Stored data:
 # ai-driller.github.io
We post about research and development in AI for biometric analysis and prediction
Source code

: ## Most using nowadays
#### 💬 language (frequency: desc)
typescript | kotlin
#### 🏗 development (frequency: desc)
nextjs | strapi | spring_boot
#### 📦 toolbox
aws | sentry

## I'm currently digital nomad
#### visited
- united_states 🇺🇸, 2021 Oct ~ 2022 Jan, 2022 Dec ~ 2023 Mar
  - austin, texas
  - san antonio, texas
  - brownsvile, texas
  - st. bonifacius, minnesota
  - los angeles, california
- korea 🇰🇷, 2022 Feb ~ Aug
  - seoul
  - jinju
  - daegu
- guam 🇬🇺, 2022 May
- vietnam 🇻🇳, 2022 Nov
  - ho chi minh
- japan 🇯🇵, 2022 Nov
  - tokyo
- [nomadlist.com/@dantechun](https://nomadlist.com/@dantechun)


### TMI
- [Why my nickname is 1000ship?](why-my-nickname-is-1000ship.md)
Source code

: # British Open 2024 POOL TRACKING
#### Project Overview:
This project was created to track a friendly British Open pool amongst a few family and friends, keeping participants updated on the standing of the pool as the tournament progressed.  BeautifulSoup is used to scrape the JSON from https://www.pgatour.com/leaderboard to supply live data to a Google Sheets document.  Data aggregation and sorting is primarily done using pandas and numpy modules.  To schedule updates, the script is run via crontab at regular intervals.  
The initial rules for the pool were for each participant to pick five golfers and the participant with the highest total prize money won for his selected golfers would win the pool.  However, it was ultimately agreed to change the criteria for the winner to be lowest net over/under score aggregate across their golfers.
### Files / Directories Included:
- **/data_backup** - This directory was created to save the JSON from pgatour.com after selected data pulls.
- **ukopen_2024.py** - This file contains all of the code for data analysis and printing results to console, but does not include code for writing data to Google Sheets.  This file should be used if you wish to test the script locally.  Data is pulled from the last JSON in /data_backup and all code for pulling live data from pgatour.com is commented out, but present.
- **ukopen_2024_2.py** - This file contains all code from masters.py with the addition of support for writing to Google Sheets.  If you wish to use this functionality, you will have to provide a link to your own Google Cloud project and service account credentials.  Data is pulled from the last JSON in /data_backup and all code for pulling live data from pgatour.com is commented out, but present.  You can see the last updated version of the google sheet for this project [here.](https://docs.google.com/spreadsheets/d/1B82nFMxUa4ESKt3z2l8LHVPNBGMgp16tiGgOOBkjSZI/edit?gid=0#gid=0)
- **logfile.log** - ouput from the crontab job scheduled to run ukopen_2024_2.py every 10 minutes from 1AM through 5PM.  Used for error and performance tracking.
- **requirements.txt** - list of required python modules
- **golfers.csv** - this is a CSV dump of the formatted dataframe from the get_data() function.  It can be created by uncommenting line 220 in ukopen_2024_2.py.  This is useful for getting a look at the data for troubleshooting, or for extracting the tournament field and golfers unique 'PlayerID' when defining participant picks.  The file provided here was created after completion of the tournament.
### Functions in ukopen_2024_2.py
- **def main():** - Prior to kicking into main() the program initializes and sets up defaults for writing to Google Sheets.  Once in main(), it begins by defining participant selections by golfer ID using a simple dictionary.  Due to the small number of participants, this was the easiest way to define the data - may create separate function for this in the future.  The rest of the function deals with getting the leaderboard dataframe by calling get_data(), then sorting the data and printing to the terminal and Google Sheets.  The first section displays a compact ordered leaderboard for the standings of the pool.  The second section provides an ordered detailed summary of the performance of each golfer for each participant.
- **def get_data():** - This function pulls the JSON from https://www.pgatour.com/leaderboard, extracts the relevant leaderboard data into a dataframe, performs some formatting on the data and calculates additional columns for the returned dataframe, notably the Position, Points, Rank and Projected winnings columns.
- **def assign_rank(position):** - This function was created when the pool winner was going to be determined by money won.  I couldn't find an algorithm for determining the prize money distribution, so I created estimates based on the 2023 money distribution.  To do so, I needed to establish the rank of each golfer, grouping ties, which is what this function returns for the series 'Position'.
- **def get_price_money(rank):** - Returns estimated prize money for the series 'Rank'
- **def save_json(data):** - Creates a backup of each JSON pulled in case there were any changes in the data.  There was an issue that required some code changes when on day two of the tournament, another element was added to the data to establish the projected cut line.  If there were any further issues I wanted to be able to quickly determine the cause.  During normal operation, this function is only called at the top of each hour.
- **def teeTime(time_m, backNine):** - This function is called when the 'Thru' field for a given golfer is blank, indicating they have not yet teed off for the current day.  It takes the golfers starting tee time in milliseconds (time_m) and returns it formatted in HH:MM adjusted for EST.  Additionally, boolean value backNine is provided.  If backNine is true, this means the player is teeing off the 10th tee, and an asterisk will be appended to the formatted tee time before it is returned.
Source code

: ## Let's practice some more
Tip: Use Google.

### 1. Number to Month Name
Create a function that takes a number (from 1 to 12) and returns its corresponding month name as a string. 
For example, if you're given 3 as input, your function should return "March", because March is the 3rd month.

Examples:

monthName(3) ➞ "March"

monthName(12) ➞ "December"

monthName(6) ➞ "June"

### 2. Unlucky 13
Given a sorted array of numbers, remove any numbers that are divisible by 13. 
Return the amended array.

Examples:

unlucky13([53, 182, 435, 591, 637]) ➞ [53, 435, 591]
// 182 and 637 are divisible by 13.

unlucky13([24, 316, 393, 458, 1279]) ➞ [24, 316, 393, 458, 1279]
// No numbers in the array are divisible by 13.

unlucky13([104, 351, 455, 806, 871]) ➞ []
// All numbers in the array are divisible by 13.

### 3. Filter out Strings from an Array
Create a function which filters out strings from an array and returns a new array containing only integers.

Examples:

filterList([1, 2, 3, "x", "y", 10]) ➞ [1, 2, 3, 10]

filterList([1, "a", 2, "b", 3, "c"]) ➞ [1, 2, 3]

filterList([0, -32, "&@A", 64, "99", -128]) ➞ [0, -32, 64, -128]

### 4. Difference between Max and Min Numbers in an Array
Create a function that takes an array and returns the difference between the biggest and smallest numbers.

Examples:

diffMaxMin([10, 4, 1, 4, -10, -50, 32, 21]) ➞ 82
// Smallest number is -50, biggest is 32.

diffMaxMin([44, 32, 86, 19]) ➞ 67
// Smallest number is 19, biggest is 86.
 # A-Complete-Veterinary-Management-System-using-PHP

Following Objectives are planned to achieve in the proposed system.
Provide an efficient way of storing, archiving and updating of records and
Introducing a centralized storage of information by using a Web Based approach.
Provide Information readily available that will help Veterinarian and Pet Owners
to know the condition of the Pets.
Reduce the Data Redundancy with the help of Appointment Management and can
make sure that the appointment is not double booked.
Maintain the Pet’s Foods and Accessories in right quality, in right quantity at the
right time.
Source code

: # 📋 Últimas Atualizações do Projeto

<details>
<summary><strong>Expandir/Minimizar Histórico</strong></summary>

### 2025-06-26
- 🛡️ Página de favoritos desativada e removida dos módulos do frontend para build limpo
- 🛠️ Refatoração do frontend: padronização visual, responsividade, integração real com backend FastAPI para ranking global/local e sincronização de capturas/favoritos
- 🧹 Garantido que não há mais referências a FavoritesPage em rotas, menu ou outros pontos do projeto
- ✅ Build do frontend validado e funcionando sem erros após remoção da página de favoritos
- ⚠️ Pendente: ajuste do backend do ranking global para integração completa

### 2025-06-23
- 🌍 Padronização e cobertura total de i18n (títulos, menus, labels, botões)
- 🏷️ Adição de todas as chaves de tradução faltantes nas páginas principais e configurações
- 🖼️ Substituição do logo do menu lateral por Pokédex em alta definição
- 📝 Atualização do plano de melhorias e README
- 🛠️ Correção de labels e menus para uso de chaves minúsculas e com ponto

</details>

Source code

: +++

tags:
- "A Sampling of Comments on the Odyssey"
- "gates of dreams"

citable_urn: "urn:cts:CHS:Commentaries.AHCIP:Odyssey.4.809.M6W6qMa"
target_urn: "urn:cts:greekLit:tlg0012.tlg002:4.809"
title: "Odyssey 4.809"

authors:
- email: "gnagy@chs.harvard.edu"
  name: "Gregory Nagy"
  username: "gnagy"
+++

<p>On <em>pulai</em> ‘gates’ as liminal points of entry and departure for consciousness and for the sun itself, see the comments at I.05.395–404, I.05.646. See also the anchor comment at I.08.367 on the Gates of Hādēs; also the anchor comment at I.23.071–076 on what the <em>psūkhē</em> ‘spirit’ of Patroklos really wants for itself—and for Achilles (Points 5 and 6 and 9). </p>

* * *

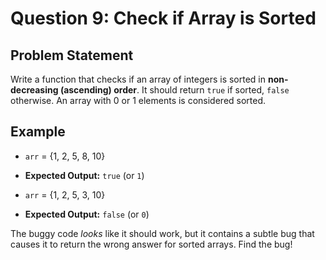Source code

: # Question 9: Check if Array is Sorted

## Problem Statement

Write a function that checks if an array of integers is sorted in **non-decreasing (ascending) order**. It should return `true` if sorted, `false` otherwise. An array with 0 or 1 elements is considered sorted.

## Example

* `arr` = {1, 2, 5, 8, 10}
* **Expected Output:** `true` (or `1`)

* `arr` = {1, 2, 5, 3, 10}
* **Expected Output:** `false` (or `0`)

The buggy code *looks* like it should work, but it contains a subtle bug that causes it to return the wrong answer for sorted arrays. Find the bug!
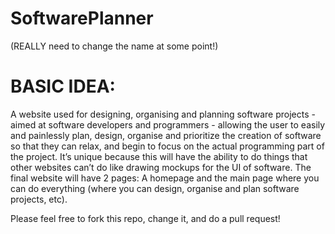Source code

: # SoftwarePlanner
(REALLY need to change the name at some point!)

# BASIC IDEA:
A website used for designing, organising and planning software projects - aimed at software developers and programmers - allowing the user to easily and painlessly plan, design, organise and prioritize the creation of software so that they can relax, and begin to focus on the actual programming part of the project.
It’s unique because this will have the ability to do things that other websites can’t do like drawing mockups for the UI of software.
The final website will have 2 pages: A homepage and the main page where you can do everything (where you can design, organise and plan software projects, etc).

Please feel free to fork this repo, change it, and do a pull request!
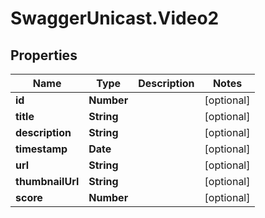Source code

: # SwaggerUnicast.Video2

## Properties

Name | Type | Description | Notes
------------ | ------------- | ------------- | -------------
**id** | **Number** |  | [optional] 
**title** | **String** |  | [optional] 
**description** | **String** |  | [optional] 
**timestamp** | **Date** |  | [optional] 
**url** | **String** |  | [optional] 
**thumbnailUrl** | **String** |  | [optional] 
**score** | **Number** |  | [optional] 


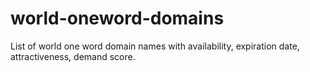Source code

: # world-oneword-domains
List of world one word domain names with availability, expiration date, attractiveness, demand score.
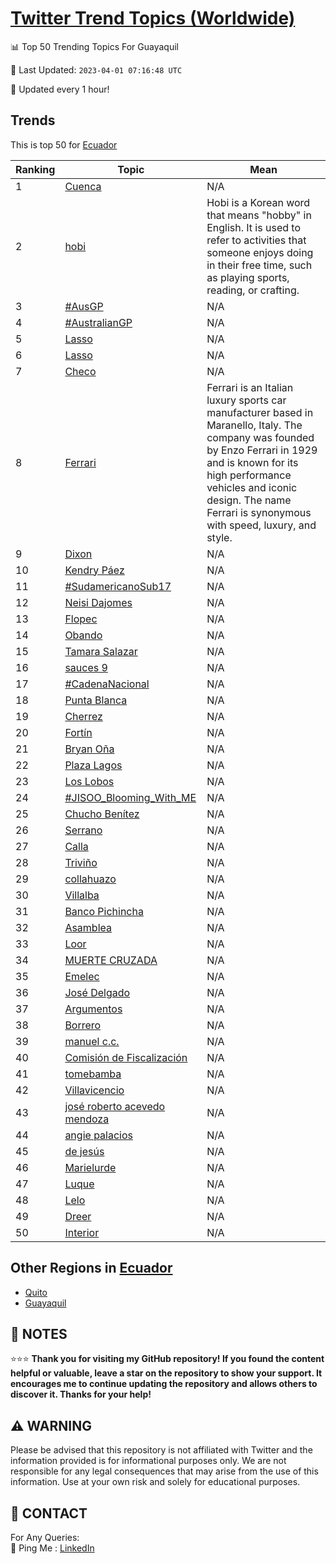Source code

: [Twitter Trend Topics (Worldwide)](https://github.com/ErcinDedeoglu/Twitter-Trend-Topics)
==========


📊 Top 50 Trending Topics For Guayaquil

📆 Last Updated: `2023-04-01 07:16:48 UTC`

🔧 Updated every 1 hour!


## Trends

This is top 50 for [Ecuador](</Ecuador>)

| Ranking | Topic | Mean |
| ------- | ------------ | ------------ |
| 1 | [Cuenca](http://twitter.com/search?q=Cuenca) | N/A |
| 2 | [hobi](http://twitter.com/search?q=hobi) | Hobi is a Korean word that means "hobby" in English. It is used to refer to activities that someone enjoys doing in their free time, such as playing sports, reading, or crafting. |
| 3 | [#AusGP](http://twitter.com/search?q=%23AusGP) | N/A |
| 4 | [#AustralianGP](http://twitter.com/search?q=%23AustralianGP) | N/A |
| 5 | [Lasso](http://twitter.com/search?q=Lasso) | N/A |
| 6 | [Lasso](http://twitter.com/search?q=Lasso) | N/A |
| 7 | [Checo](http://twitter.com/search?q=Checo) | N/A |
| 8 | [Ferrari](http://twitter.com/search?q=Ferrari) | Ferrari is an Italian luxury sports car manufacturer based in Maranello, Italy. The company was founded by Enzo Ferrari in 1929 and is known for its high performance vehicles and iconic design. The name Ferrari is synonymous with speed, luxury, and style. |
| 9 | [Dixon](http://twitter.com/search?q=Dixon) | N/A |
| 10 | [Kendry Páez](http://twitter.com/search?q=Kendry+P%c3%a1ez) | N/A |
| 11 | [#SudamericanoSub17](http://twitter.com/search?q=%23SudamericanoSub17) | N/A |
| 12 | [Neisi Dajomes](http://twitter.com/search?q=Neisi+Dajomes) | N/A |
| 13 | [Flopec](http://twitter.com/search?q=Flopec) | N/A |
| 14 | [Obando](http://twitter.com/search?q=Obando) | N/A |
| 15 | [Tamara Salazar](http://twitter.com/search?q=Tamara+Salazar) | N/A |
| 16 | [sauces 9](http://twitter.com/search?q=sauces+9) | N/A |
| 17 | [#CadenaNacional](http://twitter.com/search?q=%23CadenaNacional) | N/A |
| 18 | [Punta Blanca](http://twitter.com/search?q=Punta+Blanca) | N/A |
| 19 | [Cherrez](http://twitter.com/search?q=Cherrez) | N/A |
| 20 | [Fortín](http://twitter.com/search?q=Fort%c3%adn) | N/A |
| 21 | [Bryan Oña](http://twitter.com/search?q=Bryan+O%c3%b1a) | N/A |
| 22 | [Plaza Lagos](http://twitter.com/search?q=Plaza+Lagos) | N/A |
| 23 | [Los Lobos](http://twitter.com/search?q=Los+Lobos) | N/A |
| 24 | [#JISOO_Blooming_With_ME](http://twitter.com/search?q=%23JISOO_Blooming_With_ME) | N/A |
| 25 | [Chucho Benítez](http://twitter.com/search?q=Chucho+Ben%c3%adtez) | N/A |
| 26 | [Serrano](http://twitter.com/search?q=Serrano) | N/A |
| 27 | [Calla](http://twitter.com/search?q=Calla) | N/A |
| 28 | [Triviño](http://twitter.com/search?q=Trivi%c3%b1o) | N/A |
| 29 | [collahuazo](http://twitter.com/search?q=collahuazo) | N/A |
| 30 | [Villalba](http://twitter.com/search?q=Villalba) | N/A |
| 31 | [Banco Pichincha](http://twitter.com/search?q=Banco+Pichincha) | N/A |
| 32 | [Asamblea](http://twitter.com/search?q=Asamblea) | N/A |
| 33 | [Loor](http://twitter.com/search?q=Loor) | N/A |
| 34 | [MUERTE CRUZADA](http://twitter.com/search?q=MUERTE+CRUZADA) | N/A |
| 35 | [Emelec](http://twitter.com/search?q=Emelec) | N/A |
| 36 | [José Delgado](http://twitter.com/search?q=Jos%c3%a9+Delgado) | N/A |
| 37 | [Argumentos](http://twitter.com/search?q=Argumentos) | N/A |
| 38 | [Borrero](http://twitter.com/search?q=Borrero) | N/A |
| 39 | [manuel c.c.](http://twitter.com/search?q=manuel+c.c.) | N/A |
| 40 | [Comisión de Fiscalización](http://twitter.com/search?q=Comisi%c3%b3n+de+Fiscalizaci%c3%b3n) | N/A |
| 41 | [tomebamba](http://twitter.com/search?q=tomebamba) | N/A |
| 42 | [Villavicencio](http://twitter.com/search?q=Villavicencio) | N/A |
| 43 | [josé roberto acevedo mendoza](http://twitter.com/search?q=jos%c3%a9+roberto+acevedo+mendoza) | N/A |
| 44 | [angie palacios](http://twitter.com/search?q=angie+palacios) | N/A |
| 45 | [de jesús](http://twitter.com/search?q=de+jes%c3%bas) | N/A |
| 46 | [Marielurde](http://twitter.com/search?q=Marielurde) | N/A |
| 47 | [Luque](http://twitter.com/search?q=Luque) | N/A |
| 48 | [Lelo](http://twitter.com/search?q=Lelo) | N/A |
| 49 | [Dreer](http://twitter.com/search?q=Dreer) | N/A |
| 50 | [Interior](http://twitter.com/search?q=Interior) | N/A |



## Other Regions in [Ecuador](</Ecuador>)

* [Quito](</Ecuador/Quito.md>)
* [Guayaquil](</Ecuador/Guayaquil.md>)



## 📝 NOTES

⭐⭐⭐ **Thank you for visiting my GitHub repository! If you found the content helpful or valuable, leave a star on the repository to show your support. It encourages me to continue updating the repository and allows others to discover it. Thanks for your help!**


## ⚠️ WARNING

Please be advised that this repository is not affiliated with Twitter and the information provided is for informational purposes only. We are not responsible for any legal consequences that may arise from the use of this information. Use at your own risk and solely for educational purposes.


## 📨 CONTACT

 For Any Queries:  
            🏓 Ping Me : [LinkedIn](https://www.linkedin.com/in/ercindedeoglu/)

WORK ORDER:
Copy each line of the entries in which the string "chaves" is found.

OUTPUT FOR THIS EXERCISE:
- 🏷️ Adição de todas as chaves de tradução faltantes nas páginas principais e configurações
- 🛠️ Correção de labels e menus para uso de chaves minúsculas e com ponto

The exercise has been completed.